*Aim of the task*. Which lines of the records contain the word "theta"? Show each of them.

*Exercise materials*.
********************

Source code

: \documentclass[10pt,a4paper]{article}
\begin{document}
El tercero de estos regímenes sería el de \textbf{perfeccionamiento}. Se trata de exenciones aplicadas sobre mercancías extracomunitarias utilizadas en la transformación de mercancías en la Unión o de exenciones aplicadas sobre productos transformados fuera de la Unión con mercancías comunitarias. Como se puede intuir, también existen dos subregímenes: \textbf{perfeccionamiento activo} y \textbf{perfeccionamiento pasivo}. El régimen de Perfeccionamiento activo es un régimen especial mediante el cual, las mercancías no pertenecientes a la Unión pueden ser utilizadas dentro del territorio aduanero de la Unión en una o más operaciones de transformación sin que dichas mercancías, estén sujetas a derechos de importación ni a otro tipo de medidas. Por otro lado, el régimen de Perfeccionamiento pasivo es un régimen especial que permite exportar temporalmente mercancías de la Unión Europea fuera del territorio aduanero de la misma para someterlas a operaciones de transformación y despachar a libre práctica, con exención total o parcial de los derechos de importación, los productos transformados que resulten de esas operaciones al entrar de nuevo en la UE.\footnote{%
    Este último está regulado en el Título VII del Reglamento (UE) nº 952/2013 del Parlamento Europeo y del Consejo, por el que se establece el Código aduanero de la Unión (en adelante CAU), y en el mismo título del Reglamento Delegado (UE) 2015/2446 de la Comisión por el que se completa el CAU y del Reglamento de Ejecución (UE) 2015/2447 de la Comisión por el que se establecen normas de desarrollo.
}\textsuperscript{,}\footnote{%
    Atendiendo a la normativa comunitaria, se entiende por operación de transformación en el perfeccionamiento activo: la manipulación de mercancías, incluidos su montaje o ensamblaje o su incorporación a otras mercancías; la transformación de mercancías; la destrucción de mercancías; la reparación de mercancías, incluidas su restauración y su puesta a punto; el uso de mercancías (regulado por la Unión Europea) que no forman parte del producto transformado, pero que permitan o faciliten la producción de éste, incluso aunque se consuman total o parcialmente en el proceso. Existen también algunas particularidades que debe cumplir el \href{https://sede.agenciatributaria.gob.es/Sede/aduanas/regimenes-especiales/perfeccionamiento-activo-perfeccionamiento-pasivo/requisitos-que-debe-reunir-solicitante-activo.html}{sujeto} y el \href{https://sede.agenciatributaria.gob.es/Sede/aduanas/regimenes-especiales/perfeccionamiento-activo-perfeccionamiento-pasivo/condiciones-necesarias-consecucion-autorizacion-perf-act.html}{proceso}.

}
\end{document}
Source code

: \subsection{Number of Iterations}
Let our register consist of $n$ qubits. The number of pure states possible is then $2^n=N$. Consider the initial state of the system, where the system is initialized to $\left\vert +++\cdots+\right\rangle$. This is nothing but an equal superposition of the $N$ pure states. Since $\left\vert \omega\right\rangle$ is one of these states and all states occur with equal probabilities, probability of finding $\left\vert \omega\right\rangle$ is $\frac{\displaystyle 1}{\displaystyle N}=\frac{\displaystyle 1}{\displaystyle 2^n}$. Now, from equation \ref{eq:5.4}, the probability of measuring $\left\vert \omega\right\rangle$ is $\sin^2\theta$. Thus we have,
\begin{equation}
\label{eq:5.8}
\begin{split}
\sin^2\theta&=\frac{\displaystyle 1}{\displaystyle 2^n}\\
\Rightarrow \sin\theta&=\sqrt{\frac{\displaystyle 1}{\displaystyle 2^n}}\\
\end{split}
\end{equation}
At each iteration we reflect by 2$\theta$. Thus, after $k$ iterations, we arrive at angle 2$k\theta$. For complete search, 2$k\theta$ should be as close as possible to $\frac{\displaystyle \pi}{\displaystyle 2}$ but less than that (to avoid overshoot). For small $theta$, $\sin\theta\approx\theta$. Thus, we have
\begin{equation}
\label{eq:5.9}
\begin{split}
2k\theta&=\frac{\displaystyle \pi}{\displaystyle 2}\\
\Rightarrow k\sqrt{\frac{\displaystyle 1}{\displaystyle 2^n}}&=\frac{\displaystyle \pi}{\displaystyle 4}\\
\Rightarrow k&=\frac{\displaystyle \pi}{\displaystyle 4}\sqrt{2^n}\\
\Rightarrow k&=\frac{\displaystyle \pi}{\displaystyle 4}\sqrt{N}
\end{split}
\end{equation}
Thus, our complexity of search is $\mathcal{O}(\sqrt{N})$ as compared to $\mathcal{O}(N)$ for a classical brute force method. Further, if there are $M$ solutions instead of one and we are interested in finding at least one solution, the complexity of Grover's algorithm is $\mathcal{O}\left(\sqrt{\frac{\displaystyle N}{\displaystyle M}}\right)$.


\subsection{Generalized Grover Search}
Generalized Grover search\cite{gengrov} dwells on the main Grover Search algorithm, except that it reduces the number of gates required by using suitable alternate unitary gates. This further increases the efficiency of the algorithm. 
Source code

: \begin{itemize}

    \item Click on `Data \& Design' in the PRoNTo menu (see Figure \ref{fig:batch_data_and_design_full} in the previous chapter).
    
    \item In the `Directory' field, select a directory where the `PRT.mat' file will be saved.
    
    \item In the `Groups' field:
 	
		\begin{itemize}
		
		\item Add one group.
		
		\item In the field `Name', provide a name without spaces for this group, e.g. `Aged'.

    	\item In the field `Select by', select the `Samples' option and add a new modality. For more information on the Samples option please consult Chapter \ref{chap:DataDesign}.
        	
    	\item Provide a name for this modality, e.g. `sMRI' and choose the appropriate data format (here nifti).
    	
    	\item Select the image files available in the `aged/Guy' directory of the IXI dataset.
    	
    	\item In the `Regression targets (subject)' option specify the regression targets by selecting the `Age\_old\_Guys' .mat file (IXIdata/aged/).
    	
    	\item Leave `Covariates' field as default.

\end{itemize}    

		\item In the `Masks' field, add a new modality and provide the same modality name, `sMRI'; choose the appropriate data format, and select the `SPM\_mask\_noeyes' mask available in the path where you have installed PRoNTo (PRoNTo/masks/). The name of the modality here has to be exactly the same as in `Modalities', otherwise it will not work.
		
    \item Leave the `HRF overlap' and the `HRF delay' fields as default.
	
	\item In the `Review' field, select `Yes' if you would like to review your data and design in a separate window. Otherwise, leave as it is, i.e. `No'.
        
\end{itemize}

********************

*Result of this task*.
Let our register consist of $n$ qubits. The number of pure states possible is then $2^n=N$. Consider the initial state of the system, where the system is initialized to $\left\vert +++\cdots+\right\rangle$. This is nothing but an equal superposition of the $N$ pure states. Since $\left\vert \omega\right\rangle$ is one of these states and all states occur with equal probabilities, probability of finding $\left\vert \omega\right\rangle$ is $\frac{\displaystyle 1}{\displaystyle N}=\frac{\displaystyle 1}{\displaystyle 2^n}$. Now, from equation \ref{eq:5.4}, the probability of measuring $\left\vert \omega\right\rangle$ is $\sin^2\theta$. Thus we have,
\sin^2\theta&=\frac{\displaystyle 1}{\displaystyle 2^n}\\
\Rightarrow \sin\theta&=\sqrt{\frac{\displaystyle 1}{\displaystyle 2^n}}\\
At each iteration we reflect by 2$\theta$. Thus, after $k$ iterations, we arrive at angle 2$k\theta$. For complete search, 2$k\theta$ should be as close as possible to $\frac{\displaystyle \pi}{\displaystyle 2}$ but less than that (to avoid overshoot). For small $theta$, $\sin\theta\approx\theta$. Thus, we have
2k\theta&=\frac{\displaystyle \pi}{\displaystyle 2}\\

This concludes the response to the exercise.